AVAILABLE DATA:
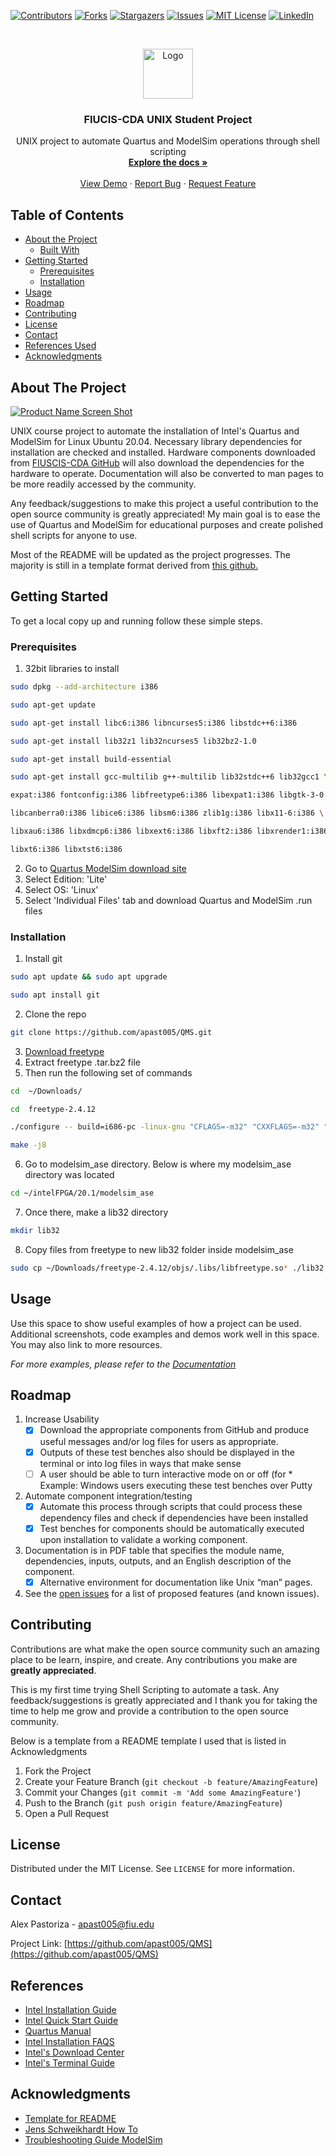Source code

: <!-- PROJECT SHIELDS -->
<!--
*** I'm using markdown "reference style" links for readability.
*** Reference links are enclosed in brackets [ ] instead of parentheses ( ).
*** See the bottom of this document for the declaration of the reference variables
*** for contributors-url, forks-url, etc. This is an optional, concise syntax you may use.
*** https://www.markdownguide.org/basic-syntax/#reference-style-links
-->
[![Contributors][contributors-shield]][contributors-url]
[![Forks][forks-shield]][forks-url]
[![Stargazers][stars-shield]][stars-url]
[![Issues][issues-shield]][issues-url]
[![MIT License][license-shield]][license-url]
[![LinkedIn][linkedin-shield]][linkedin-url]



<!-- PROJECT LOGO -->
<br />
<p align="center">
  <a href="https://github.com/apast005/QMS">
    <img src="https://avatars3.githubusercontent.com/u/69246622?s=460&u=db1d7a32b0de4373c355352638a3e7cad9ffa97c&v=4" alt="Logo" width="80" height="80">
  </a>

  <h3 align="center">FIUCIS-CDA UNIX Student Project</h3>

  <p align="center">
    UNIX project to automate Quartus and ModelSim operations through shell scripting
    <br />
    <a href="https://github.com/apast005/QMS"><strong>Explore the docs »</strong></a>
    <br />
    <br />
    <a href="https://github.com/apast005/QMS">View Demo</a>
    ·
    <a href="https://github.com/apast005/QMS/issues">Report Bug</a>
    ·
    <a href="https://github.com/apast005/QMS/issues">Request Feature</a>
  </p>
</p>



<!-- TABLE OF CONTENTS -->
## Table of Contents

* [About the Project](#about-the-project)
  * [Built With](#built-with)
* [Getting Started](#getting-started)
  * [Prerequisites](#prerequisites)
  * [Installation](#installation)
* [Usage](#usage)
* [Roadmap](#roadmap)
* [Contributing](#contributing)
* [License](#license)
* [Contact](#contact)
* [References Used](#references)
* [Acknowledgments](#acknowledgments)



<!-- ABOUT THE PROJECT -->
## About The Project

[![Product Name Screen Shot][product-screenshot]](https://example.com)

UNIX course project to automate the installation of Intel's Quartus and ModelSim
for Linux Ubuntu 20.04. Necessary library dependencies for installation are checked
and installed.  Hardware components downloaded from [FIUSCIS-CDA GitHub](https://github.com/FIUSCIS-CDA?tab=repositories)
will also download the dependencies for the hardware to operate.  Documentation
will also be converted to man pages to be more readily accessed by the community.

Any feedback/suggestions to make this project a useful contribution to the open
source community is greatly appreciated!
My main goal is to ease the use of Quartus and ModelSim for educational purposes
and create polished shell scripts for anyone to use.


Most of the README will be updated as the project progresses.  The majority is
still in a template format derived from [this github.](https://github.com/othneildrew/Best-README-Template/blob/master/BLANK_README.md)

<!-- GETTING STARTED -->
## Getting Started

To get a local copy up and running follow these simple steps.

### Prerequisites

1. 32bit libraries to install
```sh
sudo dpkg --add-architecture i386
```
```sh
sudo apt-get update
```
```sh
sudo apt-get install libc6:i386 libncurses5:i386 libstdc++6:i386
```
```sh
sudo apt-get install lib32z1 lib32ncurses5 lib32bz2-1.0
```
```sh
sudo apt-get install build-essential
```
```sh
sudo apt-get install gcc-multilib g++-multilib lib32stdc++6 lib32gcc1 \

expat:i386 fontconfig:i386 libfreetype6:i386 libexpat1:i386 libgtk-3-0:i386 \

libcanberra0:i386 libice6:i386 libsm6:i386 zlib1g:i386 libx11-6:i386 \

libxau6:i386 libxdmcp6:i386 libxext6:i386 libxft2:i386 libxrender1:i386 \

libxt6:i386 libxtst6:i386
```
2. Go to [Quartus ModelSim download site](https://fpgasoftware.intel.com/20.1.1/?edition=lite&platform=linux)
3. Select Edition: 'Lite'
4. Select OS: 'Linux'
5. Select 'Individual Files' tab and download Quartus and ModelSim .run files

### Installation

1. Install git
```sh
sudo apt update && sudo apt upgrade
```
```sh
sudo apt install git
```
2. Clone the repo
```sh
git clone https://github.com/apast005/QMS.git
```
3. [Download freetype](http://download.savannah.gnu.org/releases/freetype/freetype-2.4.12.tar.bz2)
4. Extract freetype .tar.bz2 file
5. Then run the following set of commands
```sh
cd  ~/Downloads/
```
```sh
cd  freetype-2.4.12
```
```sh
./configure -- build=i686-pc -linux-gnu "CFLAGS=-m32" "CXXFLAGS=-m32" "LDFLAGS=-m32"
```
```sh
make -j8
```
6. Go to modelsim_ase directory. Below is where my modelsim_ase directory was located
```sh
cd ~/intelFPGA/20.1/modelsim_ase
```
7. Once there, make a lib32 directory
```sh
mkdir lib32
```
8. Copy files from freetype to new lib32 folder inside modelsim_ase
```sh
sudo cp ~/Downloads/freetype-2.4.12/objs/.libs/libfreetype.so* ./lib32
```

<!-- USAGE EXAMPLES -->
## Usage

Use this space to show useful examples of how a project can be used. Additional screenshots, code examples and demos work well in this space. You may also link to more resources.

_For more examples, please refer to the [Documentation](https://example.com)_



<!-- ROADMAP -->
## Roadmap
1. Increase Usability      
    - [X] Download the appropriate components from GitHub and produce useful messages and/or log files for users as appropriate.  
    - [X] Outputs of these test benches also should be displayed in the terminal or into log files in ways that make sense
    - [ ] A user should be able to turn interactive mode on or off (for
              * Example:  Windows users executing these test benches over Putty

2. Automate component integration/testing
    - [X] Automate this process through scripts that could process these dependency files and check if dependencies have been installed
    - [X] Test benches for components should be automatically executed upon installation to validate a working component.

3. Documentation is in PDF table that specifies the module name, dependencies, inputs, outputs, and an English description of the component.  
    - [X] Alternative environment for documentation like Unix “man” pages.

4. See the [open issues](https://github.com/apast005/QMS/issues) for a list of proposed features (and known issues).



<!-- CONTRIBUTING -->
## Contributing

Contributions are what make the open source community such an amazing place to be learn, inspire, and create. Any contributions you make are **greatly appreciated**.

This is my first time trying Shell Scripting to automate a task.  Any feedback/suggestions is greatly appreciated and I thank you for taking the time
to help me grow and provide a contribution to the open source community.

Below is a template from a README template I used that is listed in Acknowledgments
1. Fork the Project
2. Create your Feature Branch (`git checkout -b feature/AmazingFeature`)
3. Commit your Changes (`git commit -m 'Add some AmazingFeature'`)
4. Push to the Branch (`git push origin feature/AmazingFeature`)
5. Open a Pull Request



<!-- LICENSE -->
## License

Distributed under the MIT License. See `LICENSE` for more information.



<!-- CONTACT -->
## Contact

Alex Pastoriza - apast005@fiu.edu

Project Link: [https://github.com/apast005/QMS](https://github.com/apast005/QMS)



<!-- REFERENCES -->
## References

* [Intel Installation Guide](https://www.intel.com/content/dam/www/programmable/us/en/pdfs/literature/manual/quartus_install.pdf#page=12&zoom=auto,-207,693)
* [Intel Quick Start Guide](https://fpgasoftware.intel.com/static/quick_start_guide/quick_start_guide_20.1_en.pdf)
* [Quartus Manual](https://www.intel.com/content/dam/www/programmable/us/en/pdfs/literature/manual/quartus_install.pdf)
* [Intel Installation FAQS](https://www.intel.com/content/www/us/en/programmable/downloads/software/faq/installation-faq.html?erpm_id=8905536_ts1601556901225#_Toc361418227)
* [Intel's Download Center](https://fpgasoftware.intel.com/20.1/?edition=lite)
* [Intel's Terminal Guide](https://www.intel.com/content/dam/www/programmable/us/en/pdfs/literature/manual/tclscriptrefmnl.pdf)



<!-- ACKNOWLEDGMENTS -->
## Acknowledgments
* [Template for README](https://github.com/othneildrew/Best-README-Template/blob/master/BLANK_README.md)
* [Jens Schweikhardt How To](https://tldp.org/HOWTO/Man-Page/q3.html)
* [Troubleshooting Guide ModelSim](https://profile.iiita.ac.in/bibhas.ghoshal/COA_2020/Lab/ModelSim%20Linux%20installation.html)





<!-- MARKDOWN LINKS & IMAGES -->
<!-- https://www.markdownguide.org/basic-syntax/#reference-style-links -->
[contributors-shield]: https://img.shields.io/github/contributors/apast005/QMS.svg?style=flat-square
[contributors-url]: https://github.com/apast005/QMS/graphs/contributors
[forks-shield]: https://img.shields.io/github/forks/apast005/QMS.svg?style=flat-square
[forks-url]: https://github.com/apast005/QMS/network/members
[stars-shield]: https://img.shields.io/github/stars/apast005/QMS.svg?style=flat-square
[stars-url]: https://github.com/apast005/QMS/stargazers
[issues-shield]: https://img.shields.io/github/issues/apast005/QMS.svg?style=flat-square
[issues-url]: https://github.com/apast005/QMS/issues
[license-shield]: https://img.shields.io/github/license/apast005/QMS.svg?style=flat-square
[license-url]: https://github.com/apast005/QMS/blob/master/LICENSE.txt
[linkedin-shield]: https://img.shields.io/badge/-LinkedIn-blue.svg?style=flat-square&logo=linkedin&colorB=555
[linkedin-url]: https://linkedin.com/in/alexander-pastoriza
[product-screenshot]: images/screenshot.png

--

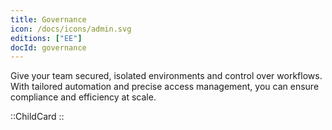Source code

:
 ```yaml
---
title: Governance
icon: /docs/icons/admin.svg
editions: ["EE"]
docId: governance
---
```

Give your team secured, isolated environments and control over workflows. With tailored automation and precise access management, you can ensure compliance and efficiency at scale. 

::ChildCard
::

PROBLEM: Show every line from the entries above in which "scripts" appears.

TASK RESPONSE:
and create polished shell scripts for anyone to use.
    - [X] Automate this process through scripts that could process these dependency files and check if dependencies have been installed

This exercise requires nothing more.